Top of Dataset entries

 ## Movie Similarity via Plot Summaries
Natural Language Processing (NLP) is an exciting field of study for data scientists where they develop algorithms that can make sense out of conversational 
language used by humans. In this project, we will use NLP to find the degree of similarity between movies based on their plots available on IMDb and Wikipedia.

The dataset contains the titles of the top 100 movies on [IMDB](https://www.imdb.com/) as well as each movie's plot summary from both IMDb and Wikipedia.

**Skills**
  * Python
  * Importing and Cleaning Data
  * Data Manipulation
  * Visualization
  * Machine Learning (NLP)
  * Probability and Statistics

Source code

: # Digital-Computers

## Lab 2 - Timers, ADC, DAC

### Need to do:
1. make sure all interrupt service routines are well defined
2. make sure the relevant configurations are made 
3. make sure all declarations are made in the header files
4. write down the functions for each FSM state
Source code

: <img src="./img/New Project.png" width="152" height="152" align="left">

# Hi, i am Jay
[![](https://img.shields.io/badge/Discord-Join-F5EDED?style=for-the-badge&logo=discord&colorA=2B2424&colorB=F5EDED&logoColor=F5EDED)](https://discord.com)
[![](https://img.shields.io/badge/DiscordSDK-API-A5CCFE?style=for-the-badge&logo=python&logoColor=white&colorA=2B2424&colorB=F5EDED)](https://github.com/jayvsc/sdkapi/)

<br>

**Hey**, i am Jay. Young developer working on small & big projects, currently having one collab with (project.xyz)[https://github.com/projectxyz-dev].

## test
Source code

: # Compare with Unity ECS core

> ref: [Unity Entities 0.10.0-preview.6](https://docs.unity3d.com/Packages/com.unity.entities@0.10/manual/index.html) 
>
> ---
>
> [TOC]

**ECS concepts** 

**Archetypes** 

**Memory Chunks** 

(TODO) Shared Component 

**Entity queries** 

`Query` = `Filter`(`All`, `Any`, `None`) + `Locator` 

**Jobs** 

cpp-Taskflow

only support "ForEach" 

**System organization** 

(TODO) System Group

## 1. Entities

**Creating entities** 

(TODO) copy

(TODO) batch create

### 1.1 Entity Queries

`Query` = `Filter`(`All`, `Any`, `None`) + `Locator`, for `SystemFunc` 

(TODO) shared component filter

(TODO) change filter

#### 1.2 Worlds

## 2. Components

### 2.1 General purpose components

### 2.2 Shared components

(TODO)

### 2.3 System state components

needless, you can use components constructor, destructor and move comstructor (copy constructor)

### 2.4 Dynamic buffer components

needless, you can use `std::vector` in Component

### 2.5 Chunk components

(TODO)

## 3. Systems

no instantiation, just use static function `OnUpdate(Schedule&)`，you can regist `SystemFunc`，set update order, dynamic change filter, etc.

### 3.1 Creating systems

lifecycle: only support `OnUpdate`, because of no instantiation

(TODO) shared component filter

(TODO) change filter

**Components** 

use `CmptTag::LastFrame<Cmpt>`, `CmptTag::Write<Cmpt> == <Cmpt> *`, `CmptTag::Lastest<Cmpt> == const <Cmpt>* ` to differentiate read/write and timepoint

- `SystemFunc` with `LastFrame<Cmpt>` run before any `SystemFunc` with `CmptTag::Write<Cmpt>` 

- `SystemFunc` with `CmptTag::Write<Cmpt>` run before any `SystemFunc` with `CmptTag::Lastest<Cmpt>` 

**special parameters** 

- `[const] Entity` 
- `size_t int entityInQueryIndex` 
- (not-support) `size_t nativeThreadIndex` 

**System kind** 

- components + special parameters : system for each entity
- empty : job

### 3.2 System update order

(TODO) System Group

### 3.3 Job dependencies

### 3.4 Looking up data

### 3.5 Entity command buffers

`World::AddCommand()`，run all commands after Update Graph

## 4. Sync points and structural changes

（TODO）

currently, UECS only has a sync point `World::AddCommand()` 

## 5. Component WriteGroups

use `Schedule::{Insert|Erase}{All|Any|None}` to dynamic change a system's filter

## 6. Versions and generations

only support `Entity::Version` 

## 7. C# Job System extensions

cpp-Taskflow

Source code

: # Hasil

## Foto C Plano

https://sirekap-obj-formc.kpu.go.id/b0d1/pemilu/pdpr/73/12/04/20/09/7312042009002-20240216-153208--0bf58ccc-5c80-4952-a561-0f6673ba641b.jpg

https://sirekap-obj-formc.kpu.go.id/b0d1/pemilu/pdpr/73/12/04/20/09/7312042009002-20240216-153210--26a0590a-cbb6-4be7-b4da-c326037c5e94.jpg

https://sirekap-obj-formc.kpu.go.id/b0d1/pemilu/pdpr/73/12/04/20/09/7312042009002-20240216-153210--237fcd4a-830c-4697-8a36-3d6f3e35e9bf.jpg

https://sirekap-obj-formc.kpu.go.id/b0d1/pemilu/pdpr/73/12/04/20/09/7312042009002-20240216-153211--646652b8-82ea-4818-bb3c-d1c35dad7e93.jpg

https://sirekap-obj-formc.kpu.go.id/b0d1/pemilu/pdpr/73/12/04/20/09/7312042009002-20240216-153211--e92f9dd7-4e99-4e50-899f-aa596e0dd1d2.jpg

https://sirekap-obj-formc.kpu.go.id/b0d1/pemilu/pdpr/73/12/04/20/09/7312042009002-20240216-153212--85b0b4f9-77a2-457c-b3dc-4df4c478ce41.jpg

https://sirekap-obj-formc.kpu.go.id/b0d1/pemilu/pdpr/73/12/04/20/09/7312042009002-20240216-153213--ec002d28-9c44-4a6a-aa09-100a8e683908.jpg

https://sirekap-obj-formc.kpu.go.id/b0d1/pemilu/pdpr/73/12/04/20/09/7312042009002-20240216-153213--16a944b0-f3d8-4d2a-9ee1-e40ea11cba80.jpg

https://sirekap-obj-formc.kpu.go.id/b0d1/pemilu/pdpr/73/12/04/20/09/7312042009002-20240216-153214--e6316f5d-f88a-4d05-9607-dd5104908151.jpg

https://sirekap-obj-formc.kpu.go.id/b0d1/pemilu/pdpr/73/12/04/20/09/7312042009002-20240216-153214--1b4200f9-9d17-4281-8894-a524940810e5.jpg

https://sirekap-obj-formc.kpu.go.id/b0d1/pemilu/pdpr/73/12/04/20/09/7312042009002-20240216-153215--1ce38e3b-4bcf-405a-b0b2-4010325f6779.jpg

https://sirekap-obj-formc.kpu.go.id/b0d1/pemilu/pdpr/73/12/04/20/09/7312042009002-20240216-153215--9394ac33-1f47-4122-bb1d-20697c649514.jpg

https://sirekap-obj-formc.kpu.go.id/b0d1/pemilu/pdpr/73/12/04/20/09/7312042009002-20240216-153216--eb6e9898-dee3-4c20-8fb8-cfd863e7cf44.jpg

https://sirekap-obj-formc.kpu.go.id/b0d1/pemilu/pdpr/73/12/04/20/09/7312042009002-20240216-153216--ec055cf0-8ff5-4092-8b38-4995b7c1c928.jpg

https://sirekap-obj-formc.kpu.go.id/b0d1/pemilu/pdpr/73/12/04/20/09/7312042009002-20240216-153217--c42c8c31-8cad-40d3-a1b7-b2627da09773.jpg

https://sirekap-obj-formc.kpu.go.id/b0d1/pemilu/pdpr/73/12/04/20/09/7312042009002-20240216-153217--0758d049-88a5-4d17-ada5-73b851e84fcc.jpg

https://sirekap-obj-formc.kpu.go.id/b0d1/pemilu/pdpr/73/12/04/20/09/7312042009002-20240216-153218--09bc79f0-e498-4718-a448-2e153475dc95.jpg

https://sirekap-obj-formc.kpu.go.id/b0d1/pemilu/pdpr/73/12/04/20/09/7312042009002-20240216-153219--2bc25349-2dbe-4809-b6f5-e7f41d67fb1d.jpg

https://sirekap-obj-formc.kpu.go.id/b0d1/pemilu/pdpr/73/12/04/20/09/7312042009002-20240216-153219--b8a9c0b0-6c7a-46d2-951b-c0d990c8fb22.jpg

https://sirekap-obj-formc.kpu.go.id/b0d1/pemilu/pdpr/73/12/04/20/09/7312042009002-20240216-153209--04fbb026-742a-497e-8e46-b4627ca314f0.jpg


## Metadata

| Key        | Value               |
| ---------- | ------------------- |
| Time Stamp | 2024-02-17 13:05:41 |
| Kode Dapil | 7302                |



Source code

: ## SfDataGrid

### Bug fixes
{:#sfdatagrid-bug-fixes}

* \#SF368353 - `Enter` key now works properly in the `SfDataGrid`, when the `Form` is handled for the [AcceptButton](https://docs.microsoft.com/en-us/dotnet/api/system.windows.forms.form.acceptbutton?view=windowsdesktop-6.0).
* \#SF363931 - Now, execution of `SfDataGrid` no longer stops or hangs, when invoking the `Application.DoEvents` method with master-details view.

Bottom of Dataset entries

Exercise
State the number of lines above that contain "Cmpt". Write nothing besides it.

Written answer
3